Saved data entries:
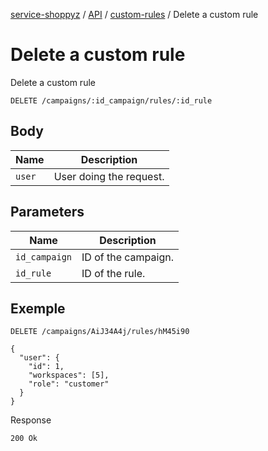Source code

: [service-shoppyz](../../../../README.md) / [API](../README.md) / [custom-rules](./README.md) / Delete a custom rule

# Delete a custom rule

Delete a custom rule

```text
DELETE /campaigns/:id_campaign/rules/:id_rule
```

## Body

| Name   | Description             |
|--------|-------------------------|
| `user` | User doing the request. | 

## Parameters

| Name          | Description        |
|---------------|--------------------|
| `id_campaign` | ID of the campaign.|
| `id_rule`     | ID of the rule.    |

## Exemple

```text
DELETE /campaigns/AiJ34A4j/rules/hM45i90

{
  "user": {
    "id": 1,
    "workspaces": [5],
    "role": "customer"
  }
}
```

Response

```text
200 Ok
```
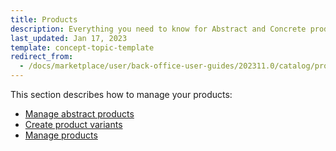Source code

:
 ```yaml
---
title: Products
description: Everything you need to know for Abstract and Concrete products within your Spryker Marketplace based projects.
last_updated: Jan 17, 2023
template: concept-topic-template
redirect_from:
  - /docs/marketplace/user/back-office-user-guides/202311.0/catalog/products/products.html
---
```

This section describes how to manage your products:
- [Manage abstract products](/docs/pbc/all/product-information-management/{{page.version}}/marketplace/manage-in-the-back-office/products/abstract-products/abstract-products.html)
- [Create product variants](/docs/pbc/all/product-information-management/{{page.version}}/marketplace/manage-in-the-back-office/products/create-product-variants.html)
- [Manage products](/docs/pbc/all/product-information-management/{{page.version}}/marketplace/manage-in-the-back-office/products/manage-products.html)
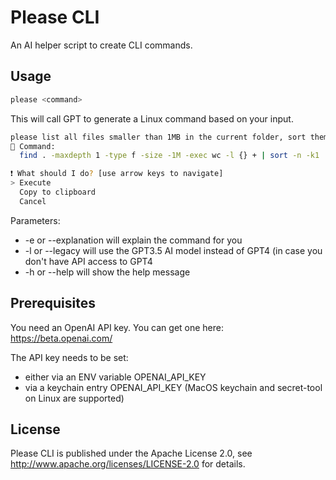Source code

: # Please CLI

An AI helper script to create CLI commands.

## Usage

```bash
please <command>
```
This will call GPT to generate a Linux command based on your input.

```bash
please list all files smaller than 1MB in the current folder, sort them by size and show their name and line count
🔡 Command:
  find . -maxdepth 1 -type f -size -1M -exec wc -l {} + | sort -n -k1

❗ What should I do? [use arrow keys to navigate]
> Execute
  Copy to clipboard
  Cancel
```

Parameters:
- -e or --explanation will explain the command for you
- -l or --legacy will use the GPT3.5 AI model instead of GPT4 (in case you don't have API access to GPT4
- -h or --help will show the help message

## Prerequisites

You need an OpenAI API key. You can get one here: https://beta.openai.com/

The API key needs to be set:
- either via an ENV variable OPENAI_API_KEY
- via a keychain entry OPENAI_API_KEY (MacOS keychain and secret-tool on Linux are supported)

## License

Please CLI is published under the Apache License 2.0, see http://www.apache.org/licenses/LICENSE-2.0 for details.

• [Brief]:
Output the line holding "- -h or --help will show the help message", then every later line through the end of the records above, exactly as given and nothing else.

• [Output for this task]:
- -h or --help will show the help message

## Prerequisites

You need an OpenAI API key. You can get one here: https://beta.openai.com/

The API key needs to be set:
- either via an ENV variable OPENAI_API_KEY
- via a keychain entry OPENAI_API_KEY (MacOS keychain and secret-tool on Linux are supported)

## License

Please CLI is published under the Apache License 2.0, see http://www.apache.org/licenses/LICENSE-2.0 for details.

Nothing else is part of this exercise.